Evaluate User Loss Risk from Product Changes

Alienation Analysis in Insights helps you assess the risk of losing current users due to product changes by comparing Overall Liking (Liking + Purchase Intent) between products. Available under the Analysis tab once surveys are closed and all responses are collected, this tool is designed for Alienation Assessor research projects.

Accessing Alienation Analysis

Alienation Analysis becomes available after your surveys close and fielding ends, ensuring all responses are in. It’s exclusive to Alienation Assessor research, which requires a specific recruit: all participants must review both the control (the existing or baseline product) and the test (the new or modified product), and they must be current users of the control.
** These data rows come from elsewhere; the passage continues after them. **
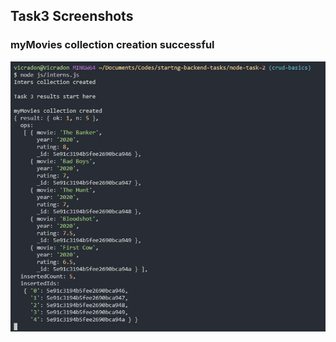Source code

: ## Task3 Screenshots

### myMovies collection creation successful
![mongo and mongod](/images/myMoviesCollectionCreationSuccessful.jpg)
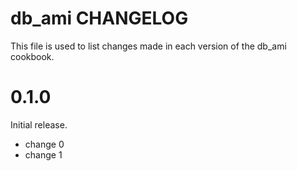 # db_ami CHANGELOG

This file is used to list changes made in each version of the db_ami cookbook.

# 0.1.0

Initial release.

- change 0
- change 1


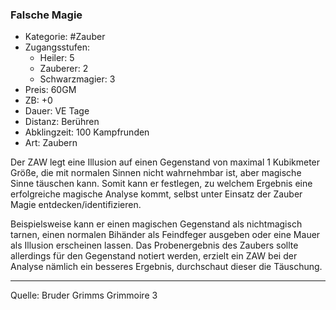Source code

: ### Falsche Magie

- Kategorie: #Zauber
- Zugangsstufen:
  - Heiler: 5
  - Zauberer: 2
  - Schwarzmagier: 3
- Preis: 60GM
- ZB: +0
- Dauer: VE Tage
- Distanz: Berühren
- Abklingzeit: 100 Kampfrunden
- Art: Zaubern

Der ZAW legt eine Illusion auf einen Gegenstand von maximal 1 Kubikmeter Größe, die mit normalen Sinnen nicht wahrnehmbar ist, aber magische Sinne täuschen kann. Somit kann er festlegen, zu welchem Ergebnis eine erfolgreiche magische Analyse kommt, selbst unter Einsatz der Zauber Magie entdecken/identifizieren.

Beispielsweise kann er einen magischen Gegenstand als nichtmagisch tarnen, einen normalen Bihänder als Feindfeger ausgeben oder eine Mauer als Illusion erscheinen lassen. Das Probenergebnis des Zaubers sollte allerdings für den Gegenstand notiert werden, erzielt ein ZAW bei der Analyse nämlich ein besseres Ergebnis, durchschaut dieser die Täuschung.

---

Quelle: Bruder Grimms Grimmoire 3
To start, select which product is the control and which is the test in the analysis settings.

Defining Overall Liking

Overall Liking scores determine the categories:

  • High Overall Liking: Indicates liking and purchase intent (e.g., top 4 box for a 9-point scale, top 3 box for 7-point, top 2 box for 5-point).
  • Low Overall Liking: Indicates dislike and no purchase intent (e.g., bottom 5 box for 9-point, bottom 4 box for 7-point, bottom 3 box for 5-point).

These thresholds help identify which users are satisfied or dissatisfied with each product.

Understanding the Analysis

Alienation Analysis uses Overall Liking scores to compare user satisfaction between the control and test products. It categorizes respondents into four groups based on their overall liking scores:

  • Liked: Both control and test are above neutral.
  • Disliked: Both control and test are neutral or below.
  • Alienated: Control is above neutral, test is neutral or below.
  • Noise: Control is neutral or below, test is above neutral.

The analysis focuses on the Alienated and Noise groups to gauge risk. A higher Alienated percentage compared to Noise indicates potential user loss, while a lower percentage suggests the change is safer.

Interpreting the Table

After selecting the control and test, you’ll see a table breaking down the four categories. The table will show counts and proportions for Liked, Disliked, Alienated, and Noise groups. There is also a total column that displays the total population size for context.

The table helps you see how many users fall into the Alienated group, those who like the control but not the test, compared to the Noise group, which reflects natural variability. This comparison drives the risk assessment.

Applying the Insights

Use Alienation Analysis to evaluate if a new product risks losing loyal users. A higher Alienated percentage compared to Noise suggests caution, as more users may reject the test product. A lower percentage indicates the change is safer to implement.